*GOAL OF THE EXERCISE*
The entire listing below must be written out word for word.

*INPUT DATA*
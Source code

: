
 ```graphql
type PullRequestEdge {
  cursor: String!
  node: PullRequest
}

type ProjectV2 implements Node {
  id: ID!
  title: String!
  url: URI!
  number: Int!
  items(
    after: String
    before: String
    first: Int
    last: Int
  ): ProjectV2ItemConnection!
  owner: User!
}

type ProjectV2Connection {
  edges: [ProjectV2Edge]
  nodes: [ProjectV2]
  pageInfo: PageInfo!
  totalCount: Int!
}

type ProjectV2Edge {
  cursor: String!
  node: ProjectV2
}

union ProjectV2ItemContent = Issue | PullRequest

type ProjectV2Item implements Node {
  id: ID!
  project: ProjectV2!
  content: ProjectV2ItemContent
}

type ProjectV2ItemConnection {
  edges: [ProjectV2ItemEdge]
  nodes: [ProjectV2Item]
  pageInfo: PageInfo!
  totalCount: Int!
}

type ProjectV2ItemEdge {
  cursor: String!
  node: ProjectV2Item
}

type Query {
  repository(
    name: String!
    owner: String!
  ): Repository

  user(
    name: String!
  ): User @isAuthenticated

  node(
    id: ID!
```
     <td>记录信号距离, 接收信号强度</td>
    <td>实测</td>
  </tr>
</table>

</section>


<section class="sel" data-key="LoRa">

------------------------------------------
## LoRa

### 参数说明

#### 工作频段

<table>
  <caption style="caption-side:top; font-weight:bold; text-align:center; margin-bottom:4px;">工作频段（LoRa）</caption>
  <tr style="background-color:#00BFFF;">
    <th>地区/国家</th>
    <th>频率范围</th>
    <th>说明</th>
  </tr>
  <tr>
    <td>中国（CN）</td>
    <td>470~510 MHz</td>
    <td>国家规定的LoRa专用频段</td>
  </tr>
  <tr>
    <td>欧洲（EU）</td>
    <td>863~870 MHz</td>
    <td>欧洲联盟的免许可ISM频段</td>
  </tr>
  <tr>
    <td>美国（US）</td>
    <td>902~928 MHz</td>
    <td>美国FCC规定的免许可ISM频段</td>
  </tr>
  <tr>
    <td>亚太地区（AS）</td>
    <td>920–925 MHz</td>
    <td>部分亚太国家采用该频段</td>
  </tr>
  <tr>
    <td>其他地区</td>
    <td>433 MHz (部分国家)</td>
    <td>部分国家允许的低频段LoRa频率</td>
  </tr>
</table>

*SOLUTION FOR THIS TASK*
Source code

:
 ```graphql
type PullRequestEdge {
  cursor: String!
  node: PullRequest
}

type ProjectV2 implements Node {
  id: ID!
  title: String!
  url: URI!
  number: Int!
  items(
    after: String
    before: String
    first: Int
    last: Int
  ): ProjectV2ItemConnection!
  owner: User!
}

type ProjectV2Connection {
  edges: [ProjectV2Edge]
  nodes: [ProjectV2]
  pageInfo: PageInfo!
  totalCount: Int!
}

type ProjectV2Edge {
  cursor: String!
  node: ProjectV2
}

union ProjectV2ItemContent = Issue | PullRequest

type ProjectV2Item implements Node {
  id: ID!
  project: ProjectV2!
  content: ProjectV2ItemContent
}

type ProjectV2ItemConnection {
  edges: [ProjectV2ItemEdge]
  nodes: [ProjectV2Item]
  pageInfo: PageInfo!
  totalCount: Int!
}

type ProjectV2ItemEdge {
  cursor: String!
  node: ProjectV2Item
}

type Query {
  repository(
    name: String!
    owner: String!
  ): Repository

  user(
    name: String!
  ): User @isAuthenticated

  node(
    id: ID!
```
     <td>记录信号距离, 接收信号强度</td>
    <td>实测</td>
  </tr>
</table>

</section>


<section class="sel" data-key="LoRa">

------------------------------------------
## LoRa

### 参数说明

#### 工作频段

<table>
  <caption style="caption-side:top; font-weight:bold; text-align:center; margin-bottom:4px;">工作频段（LoRa）</caption>
  <tr style="background-color:#00BFFF;">
    <th>地区/国家</th>
    <th>频率范围</th>
    <th>说明</th>
  </tr>
  <tr>
    <td>中国（CN）</td>
    <td>470~510 MHz</td>
    <td>国家规定的LoRa专用频段</td>
  </tr>
  <tr>
    <td>欧洲（EU）</td>
    <td>863~870 MHz</td>
    <td>欧洲联盟的免许可ISM频段</td>
  </tr>
  <tr>
    <td>美国（US）</td>
    <td>902~928 MHz</td>
    <td>美国FCC规定的免许可ISM频段</td>
  </tr>
  <tr>
    <td>亚太地区（AS）</td>
    <td>920–925 MHz</td>
    <td>部分亚太国家采用该频段</td>
  </tr>
  <tr>
    <td>其他地区</td>
    <td>433 MHz (部分国家)</td>
    <td>部分国家允许的低频段LoRa频率</td>
  </tr>
</table>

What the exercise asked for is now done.